On ‘background knowledge’ and ‘meeting kids where they are’
By Tyler on March 8th, 2012
This is one in a series of posts examining the Common Core State Standards and the conversation surrounding their impact on teaching and learning.
I’m hoping our educator readers out there can help me understand something a little more deeply.
I assume you’ve been reading, as I have, some of the commentary and strong opinions and back-and-forth out there about the English Language Arts standards in the Common Core. I’m interested in two often-discussed topics today (“background knowledge” and “meeting kids where they are”) and how they might be related. Or not.
Here’s what I’m reading:
In Ed Week, Joanne Yatvin wrote that the authors were being too “constrictive and authoritarian,” and, among other criticisms, she said there ought to be more of an emphasis on connecting reading instruction for the youngest kids to their everyday life experiences. “Would it not be more sensible for children to learn words connected to their everyday lives and their interests rather than to things and experiences as yet unknown?” she wrote.
There’s also talk about whether the Standards discount too much the importance of providing “background knowledge” to students, a common practice by teachers who are preparing students to read from texts on topics they might have no prior knowledge about.
“The attempt is to make it just about the text.
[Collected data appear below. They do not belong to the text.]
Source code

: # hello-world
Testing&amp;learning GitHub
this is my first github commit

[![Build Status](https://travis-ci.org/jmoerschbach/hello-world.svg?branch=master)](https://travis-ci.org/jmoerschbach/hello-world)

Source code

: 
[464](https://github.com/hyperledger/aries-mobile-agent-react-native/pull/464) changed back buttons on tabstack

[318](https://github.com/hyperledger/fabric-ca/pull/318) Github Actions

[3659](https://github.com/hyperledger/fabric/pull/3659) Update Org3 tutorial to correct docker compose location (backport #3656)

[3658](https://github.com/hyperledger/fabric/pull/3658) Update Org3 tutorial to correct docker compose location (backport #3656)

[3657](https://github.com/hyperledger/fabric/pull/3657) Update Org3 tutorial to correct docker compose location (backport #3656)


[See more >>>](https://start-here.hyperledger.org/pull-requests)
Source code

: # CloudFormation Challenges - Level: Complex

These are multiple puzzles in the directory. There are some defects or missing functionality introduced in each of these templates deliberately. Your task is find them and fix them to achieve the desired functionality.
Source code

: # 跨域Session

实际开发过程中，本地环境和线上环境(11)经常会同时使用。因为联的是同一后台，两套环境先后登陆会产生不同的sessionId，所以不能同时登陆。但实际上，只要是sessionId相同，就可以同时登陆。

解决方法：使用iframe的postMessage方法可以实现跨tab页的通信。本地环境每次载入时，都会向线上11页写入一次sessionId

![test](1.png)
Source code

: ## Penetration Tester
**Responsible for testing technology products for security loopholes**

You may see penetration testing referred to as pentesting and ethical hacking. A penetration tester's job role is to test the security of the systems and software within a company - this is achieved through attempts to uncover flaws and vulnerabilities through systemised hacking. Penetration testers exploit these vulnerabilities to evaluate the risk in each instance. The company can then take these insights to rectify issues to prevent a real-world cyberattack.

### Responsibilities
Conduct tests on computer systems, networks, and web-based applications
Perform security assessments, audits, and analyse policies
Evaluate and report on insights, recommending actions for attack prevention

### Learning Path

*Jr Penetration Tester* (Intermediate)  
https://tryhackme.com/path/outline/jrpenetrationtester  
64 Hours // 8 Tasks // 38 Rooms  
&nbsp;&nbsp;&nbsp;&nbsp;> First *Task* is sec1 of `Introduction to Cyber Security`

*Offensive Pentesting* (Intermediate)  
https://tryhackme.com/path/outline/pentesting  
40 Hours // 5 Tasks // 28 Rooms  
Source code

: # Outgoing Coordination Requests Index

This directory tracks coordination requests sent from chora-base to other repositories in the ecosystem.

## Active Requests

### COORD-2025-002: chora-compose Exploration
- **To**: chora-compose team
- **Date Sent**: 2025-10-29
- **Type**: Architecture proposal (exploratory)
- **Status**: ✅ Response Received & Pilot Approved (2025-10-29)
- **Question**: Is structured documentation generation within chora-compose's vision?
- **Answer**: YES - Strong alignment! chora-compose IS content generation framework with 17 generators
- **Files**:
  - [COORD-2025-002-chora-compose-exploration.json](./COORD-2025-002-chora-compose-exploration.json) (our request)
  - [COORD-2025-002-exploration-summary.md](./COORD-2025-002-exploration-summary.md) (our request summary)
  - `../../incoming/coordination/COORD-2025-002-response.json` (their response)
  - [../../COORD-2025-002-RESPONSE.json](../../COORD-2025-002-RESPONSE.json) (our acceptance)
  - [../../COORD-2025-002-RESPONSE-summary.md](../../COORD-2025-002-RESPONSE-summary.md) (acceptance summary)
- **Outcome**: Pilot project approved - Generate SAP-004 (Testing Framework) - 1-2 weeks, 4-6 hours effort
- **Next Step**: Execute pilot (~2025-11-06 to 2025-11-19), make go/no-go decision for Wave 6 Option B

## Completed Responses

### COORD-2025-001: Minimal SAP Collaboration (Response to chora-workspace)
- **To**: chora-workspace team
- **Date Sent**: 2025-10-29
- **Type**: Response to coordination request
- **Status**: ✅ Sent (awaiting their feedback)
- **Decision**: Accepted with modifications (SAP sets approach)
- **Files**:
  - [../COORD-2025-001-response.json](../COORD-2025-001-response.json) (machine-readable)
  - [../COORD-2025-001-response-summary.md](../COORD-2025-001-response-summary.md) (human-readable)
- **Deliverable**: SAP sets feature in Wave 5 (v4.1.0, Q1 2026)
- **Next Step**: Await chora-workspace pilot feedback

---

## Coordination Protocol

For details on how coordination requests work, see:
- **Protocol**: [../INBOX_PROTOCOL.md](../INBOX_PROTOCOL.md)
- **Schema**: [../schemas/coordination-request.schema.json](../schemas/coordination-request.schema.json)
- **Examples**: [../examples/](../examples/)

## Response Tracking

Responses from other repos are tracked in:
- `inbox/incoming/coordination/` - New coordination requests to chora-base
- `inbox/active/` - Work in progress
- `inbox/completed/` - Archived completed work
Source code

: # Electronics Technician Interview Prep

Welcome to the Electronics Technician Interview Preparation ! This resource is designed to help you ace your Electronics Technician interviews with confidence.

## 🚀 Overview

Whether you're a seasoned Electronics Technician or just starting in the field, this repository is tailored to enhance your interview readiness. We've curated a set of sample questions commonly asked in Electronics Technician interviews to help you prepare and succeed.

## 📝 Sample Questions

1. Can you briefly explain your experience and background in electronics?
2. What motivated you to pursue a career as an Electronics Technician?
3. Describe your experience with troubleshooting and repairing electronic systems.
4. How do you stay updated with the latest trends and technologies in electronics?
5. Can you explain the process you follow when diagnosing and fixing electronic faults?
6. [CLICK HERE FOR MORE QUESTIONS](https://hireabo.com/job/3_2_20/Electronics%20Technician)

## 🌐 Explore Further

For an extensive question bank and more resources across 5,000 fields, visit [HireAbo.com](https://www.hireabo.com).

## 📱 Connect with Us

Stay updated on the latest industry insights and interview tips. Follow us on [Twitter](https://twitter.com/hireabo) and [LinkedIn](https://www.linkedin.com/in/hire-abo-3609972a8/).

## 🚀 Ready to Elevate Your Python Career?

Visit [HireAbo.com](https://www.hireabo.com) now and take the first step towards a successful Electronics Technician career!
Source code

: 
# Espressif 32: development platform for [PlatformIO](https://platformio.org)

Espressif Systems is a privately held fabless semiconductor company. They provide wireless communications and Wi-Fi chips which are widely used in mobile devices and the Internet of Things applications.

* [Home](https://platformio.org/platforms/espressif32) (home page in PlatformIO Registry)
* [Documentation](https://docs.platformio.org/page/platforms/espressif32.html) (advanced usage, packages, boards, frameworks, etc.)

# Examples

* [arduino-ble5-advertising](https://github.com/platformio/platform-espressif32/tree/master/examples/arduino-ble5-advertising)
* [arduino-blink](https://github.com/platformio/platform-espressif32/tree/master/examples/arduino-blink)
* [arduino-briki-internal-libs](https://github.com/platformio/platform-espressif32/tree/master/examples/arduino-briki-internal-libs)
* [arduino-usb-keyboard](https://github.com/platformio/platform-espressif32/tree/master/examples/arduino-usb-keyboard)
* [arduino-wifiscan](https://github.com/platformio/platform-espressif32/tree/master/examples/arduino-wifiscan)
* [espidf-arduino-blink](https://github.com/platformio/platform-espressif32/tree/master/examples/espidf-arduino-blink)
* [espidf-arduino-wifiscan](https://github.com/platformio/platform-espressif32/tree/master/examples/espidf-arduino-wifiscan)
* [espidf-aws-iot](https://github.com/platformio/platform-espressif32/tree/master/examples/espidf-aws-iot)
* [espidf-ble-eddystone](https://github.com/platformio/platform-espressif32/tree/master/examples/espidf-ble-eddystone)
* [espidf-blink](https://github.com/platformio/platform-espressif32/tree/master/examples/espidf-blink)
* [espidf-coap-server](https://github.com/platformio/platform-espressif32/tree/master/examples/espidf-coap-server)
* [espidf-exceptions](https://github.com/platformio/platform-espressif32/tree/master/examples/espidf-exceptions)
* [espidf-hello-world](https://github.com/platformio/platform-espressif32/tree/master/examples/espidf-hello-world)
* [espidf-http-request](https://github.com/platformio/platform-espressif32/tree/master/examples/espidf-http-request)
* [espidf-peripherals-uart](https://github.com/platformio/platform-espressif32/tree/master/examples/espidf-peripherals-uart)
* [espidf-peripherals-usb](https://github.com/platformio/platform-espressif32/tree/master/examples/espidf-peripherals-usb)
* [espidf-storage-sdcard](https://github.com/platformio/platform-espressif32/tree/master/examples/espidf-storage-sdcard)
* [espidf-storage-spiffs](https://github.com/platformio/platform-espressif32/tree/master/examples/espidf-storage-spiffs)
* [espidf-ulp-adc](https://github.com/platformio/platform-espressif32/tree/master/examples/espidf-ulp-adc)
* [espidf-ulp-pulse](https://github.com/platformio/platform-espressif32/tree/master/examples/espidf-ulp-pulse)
But it is never just about the text. Our concern is that this doesn’t take into account that prior experience exists and always affects the way the student interacts with the text,” Richard Long, the director of government relations at IRA, told Ed Week.
In a recent column in the NY Times, Michael Winerip tells the story of a group of students at a Manhattan elementary school, many of whom had never been inside a car before. “Experiences that are routine in middle-class homes are not for P.S. 142 children,” he wrote. It seems a not-so-subtle way of showing how many kids lack the kind of background knowledge they need to comprehend texts that many other children might grasp more easily.
It’s a debate I find fascinating — about how to balance the need to “meet kids where they are,” while also giving them the tools and supports necessary to expand their worlds and their vocabularies to read more proficiently.
I’m wondering from the educators who read this blog:
How does this play out in your classroom? How do you strike a balance?
Is this debate trickling down into your schools?